To enhance corporate governance and improve the board’s effectiveness, HIWIN has implemented a Key Performance Indicator (KPI) to strengthen operational efficiency. On December 27th, 2018, HIWIN established measures for evaluating board performance in accordance with letter No. 1070025395 of the Taiwan Governance Code. These measures were approved by the board. Each year, the Company’s deliberative unit will request directors to complete self-assessment questionnaires for the Board of Directors, board members, and functional committees, in order to conduct an annual board performance assessment. The board will then review the questionnaire results and make necessary improvements during the first quarter board meeting of the following year. The board’s performance in 2022 has been evaluated as excellent, with no significant deficiencies or areas requiring improvement. This performance assessment was presented during the board meeting on February 24th, 2023. Currently, the performance of the current Board of Directors is not linked to Environmental, Social, and Governance (ESG) factors, and there has been no engagement with an external third-party independent organization to assess the board’s performance. However, the assessment of such practices in the future is currently being considered.

Organization & Structure

HIWIN’s management team is committed to upholding corporate governance policies that protect shareholder equity and enhance our information transparency. Our endeavors have received extensive recognition. Main Practices:

Organization Chart

HIWIN is a joint-stock company in terms of its ownership and legal form. As of 2022, the management structure of HIWIN is as follows:

The parent company, subsidiaries, and sub-subsidiaries as of the end of 2022:

Internal Control

The internal control system is designed by management, approved by the board, and implemented by the board, management, and employees. Its purpose is to promote efficient operations and provide reasonable assurance.

Information Disclosure

HIWIN is committed to transparency and good faith in disclosing Company information. We provide transparent and open access to operational performances, financial reports, and ESG reports on investor service platforms and our official website. Furthermore, we announce information regarding shareholder meetings and roadshows on our website. To ensure effective communication with investors and shareholders, we have established a spokesperson system to address their queries.
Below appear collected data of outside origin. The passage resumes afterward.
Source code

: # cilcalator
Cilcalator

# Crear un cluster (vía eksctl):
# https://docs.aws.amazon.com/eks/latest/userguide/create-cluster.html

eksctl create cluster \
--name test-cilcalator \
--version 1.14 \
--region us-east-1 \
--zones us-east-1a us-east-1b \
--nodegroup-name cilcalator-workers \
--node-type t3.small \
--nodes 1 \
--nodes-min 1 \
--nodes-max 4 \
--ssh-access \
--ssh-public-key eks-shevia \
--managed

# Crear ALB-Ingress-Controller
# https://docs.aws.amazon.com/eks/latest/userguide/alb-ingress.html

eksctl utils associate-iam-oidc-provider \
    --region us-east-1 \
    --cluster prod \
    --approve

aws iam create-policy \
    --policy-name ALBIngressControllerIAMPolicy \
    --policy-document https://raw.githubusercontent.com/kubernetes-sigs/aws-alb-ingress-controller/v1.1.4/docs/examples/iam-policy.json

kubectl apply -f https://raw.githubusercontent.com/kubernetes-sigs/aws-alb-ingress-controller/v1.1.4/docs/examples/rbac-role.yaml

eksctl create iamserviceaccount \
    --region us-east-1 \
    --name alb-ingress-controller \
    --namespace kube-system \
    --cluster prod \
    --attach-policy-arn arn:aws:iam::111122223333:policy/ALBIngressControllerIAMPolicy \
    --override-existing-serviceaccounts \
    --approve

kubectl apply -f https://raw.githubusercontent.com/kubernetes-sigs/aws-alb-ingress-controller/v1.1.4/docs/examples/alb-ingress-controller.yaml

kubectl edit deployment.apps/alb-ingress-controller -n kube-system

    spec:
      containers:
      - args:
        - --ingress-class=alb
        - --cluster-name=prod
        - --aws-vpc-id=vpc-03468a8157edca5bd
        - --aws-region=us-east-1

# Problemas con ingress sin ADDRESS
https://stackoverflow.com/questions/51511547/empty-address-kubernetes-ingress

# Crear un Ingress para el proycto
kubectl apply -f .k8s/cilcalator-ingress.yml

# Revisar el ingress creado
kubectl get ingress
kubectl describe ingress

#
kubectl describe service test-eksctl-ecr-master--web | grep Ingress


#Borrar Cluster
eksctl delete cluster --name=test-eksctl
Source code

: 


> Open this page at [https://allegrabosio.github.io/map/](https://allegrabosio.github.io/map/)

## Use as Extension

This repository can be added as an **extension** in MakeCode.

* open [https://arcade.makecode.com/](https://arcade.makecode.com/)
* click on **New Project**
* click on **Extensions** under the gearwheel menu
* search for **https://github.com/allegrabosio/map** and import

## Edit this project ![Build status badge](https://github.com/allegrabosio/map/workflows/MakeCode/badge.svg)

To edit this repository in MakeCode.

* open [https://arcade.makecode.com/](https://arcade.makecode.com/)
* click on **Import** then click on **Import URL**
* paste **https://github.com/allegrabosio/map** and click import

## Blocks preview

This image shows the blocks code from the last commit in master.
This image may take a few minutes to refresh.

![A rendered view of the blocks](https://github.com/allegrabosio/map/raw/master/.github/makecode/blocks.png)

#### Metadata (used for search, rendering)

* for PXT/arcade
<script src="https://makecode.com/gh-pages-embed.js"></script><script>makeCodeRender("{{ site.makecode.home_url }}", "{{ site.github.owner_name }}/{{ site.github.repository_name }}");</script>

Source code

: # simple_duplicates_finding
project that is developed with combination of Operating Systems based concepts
This system serves as a reliable channel of communication between HIWIN and our valued investors. In 2022, HIWIN released 45 items of Material Information (Note).
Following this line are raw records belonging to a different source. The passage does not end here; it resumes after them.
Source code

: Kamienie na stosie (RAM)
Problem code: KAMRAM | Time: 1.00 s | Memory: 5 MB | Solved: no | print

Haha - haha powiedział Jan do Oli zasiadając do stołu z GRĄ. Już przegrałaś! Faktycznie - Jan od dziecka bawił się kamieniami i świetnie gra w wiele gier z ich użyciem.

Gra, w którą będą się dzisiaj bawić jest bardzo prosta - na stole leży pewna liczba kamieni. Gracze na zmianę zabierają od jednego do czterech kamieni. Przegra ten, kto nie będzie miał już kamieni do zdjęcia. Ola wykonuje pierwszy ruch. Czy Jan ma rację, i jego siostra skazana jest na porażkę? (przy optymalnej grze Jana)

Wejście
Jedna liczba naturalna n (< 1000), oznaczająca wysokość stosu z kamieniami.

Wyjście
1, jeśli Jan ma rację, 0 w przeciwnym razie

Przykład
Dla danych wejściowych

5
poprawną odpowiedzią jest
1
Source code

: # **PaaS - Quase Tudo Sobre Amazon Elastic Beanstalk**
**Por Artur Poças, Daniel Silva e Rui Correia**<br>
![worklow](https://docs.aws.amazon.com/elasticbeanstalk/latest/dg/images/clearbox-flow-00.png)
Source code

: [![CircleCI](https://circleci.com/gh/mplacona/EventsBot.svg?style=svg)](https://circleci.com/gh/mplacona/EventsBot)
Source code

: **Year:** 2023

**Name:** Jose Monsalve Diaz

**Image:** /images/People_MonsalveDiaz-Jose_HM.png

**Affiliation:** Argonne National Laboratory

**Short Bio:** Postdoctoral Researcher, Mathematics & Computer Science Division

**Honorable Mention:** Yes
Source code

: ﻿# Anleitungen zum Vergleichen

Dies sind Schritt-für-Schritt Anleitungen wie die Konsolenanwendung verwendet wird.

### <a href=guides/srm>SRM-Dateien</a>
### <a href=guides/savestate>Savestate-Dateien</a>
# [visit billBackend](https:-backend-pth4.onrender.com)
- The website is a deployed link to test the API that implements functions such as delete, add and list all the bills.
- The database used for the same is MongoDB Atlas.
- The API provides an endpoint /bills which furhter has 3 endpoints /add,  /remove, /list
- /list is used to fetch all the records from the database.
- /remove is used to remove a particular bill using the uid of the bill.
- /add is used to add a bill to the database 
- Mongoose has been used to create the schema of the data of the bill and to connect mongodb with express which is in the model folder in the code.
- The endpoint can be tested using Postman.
Note: Material Information. https://www.hiwin.tw/stock/stock_annual_report.aspx

Structure of the Board of Directors

The HIWIN Board of Directors consists of 7 to 11 directors and follows the candidate nomination system outlined in Article 192-1 of the Company Act. The director nomination process is thorough, considering the candidate’s professional competence, ethical conduct, and leadership reputation. Currently, HIWIN does not consider ESG background in its director nomination process. Directors at HIWIN serve a three-year term and may be eligible for re-election as per the ” Procedures for the Selection and Appointment of Directors. ”

The 12th Board of Directors consists of 10 directors and serves from June 27th, 2022 to June 26th, 2025. Chairman & CEO Eddie W.H. Chuo leads the Board of Directors. Among the directors, 30% are independent directors, and 30% are employee directors. Our Company has not yet set specific targets for the number of employee and non-employee directors or the number of independent directors. To enhance corporate governance and address stakeholder concerns, HIWIN has established an Audit Committee and Nomination Committee, both of which are composed entirely of independent directors.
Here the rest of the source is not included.